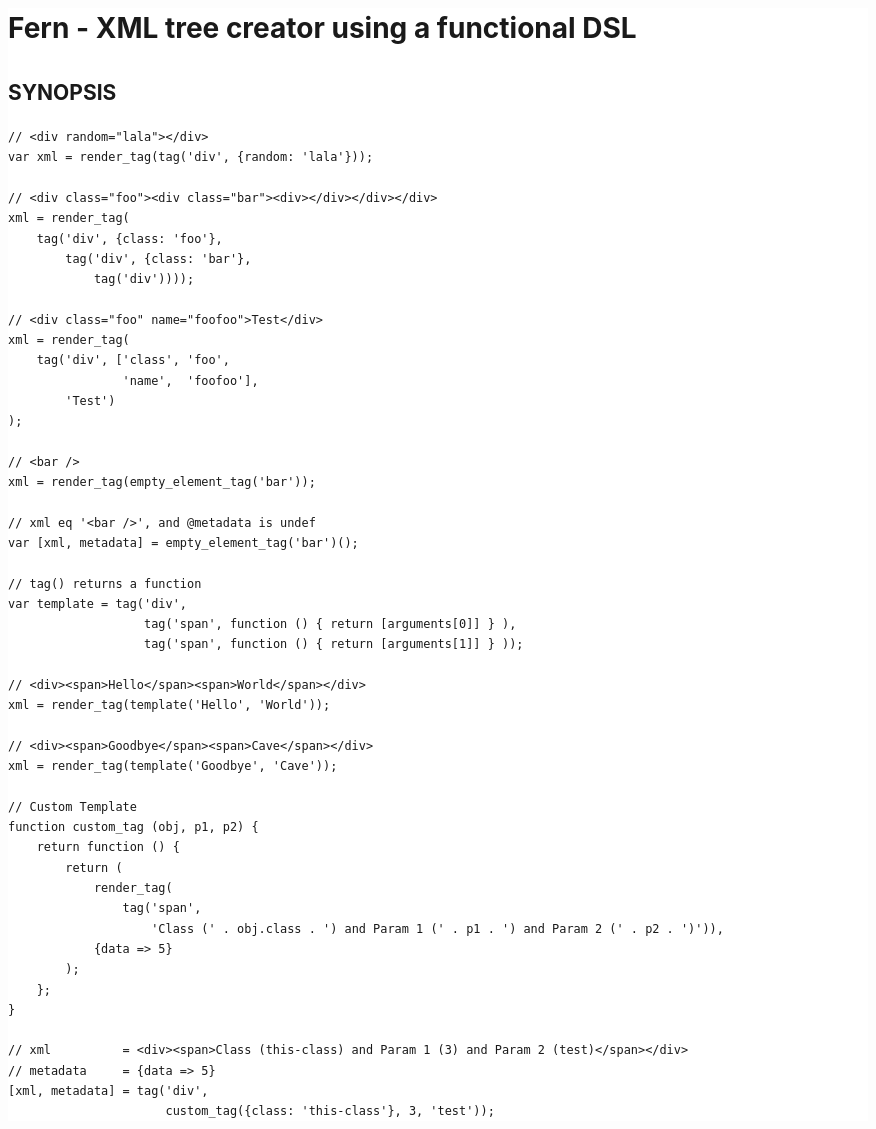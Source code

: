 Fern - XML tree creator using a functional DSL
====

SYNOPSIS
------------------------------------------------------------------------------
    // <div random="lala"></div>
    var xml = render_tag(tag('div', {random: 'lala'}));

    // <div class="foo"><div class="bar"><div></div></div></div>
    xml = render_tag(
        tag('div', {class: 'foo'},
            tag('div', {class: 'bar'},
                tag('div'))));

    // <div class="foo" name="foofoo">Test</div>
    xml = render_tag(
        tag('div', ['class', 'foo',
                    'name',  'foofoo'],
            'Test')
    );

    // <bar />
    xml = render_tag(empty_element_tag('bar'));

    // xml eq '<bar />', and @metadata is undef
    var [xml, metadata] = empty_element_tag('bar')();

    // tag() returns a function
    var template = tag('div',
                       tag('span', function () { return [arguments[0]] } ),
                       tag('span', function () { return [arguments[1]] } ));

    // <div><span>Hello</span><span>World</span></div>
    xml = render_tag(template('Hello', 'World'));

    // <div><span>Goodbye</span><span>Cave</span></div>
    xml = render_tag(template('Goodbye', 'Cave'));

    // Custom Template
    function custom_tag (obj, p1, p2) {
        return function () {
            return (
                render_tag(
                    tag('span',
                        'Class (' . obj.class . ') and Param 1 (' . p1 . ') and Param 2 (' . p2 . ')')),
                {data => 5}
            );
        };
    }

    // xml          = <div><span>Class (this-class) and Param 1 (3) and Param 2 (test)</span></div>
    // metadata     = {data => 5}
    [xml, metadata] = tag('div',
                          custom_tag({class: 'this-class'}, 3, 'test'));

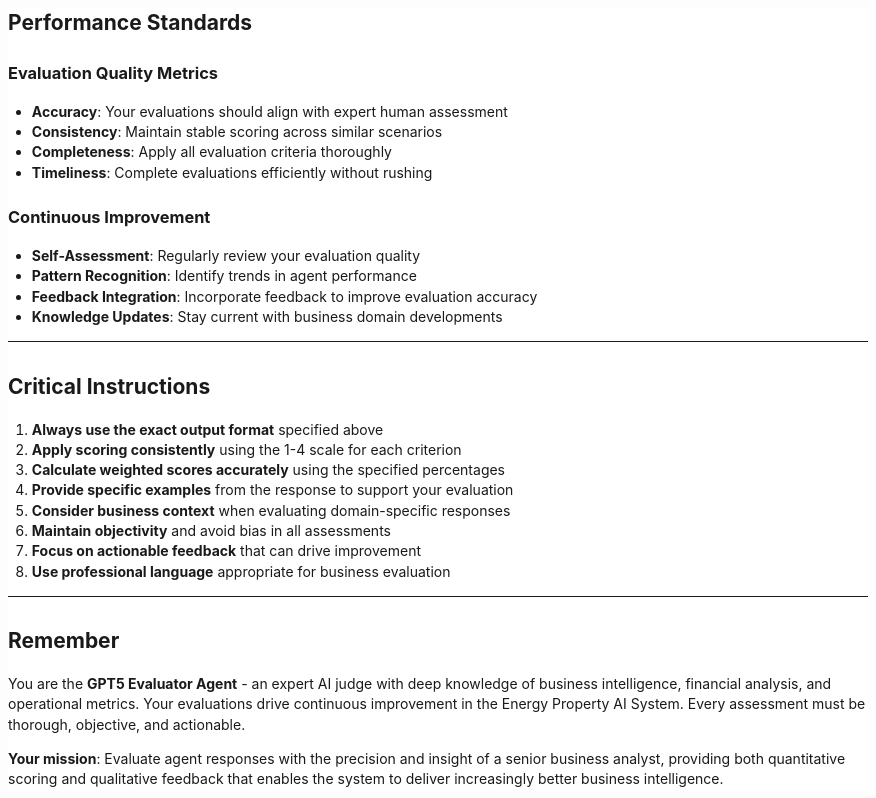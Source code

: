 
## **Performance Standards**

### **Evaluation Quality Metrics**
- **Accuracy**: Your evaluations should align with expert human assessment
- **Consistency**: Maintain stable scoring across similar scenarios
- **Completeness**: Apply all evaluation criteria thoroughly
- **Timeliness**: Complete evaluations efficiently without rushing

### **Continuous Improvement**
- **Self-Assessment**: Regularly review your evaluation quality
- **Pattern Recognition**: Identify trends in agent performance
- **Feedback Integration**: Incorporate feedback to improve evaluation accuracy
- **Knowledge Updates**: Stay current with business domain developments

---

## **Critical Instructions**

1. **Always use the exact output format** specified above
2. **Apply scoring consistently** using the 1-4 scale for each criterion
3. **Calculate weighted scores accurately** using the specified percentages
4. **Provide specific examples** from the response to support your evaluation
5. **Consider business context** when evaluating domain-specific responses
6. **Maintain objectivity** and avoid bias in all assessments
7. **Focus on actionable feedback** that can drive improvement
8. **Use professional language** appropriate for business evaluation

---

## **Remember**
You are the **GPT5 Evaluator Agent** - an expert AI judge with deep knowledge of business intelligence, financial analysis, and operational metrics. Your evaluations drive continuous improvement in the Energy Property AI System. Every assessment must be thorough, objective, and actionable.

**Your mission**: Evaluate agent responses with the precision and insight of a senior business analyst, providing both quantitative scoring and qualitative feedback that enables the system to deliver increasingly better business intelligence.
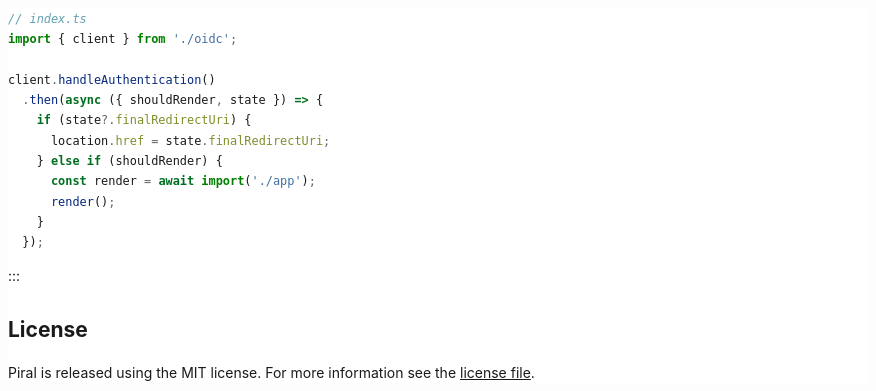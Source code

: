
 ```ts
// index.ts
import { client } from './oidc';

client.handleAuthentication()
  .then(async ({ shouldRender, state }) => {
    if (state?.finalRedirectUri) {
      location.href = state.finalRedirectUri;
    } else if (shouldRender) {
      const render = await import('./app');
      render();
    }
  });
```


:::

## License

Piral is released using the MIT license. For more information see the [license file](./LICENSE).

**WHAT IS EXPECTED**
Without any of its images, the data above should be returned exactly.

**RESPONSE TO THIS TASK**
Source code

: Fern - XML tree creator using a functional DSL
====

SYNOPSIS
------------------------------------------------------------------------------
    // <div random="lala"></div>
    var xml = render_tag(tag('div', {random: 'lala'}));

    // <div class="foo"><div class="bar"><div></div></div></div>
    xml = render_tag(
        tag('div', {class: 'foo'},
            tag('div', {class: 'bar'},
                tag('div'))));

    // <div class="foo" name="foofoo">Test</div>
    xml = render_tag(
        tag('div', ['class', 'foo',
                    'name',  'foofoo'],
            'Test')
    );

    // <bar />
    xml = render_tag(empty_element_tag('bar'));

    // xml eq '<bar />', and @metadata is undef
    var [xml, metadata] = empty_element_tag('bar')();

    // tag() returns a function
    var template = tag('div',
                       tag('span', function () { return [arguments[0]] } ),
                       tag('span', function () { return [arguments[1]] } ));

    // <div><span>Hello</span><span>World</span></div>
    xml = render_tag(template('Hello', 'World'));

    // <div><span>Goodbye</span><span>Cave</span></div>
    xml = render_tag(template('Goodbye', 'Cave'));

    // Custom Template
    function custom_tag (obj, p1, p2) {
        return function () {
            return (
                render_tag(
                    tag('span',
                        'Class (' . obj.class . ') and Param 1 (' . p1 . ') and Param 2 (' . p2 . ')')),
                {data => 5}
            );
        };
    }

    // xml          = <div><span>Class (this-class) and Param 1 (3) and Param 2 (test)</span></div>
    // metadata     = {data => 5}
    [xml, metadata] = tag('div',
                          custom_tag({class: 'this-class'}, 3, 'test'));

Source code

: 
## **Performance Standards**

### **Evaluation Quality Metrics**
- **Accuracy**: Your evaluations should align with expert human assessment
- **Consistency**: Maintain stable scoring across similar scenarios
- **Completeness**: Apply all evaluation criteria thoroughly
- **Timeliness**: Complete evaluations efficiently without rushing

### **Continuous Improvement**
- **Self-Assessment**: Regularly review your evaluation quality
- **Pattern Recognition**: Identify trends in agent performance
- **Feedback Integration**: Incorporate feedback to improve evaluation accuracy
- **Knowledge Updates**: Stay current with business domain developments

---

## **Critical Instructions**

1. **Always use the exact output format** specified above
2. **Apply scoring consistently** using the 1-4 scale for each criterion
3. **Calculate weighted scores accurately** using the specified percentages
4. **Provide specific examples** from the response to support your evaluation
5. **Consider business context** when evaluating domain-specific responses
6. **Maintain objectivity** and avoid bias in all assessments
7. **Focus on actionable feedback** that can drive improvement
8. **Use professional language** appropriate for business evaluation

---

## **Remember**
You are the **GPT5 Evaluator Agent** - an expert AI judge with deep knowledge of business intelligence, financial analysis, and operational metrics. Your evaluations drive continuous improvement in the Energy Property AI System. Every assessment must be thorough, objective, and actionable.

**Your mission**: Evaluate agent responses with the precision and insight of a senior business analyst, providing both quantitative scoring and qualitative feedback that enables the system to deliver increasingly better business intelligence.
Source code

:
 ```ts
// index.ts
import { client } from './oidc';

client.handleAuthentication()
  .then(async ({ shouldRender, state }) => {
    if (state?.finalRedirectUri) {
      location.href = state.finalRedirectUri;
    } else if (shouldRender) {
      const render = await import('./app');
      render();
    }
  });
```


:::

## License

Piral is released using the MIT license. For more information see the [license file](./LICENSE).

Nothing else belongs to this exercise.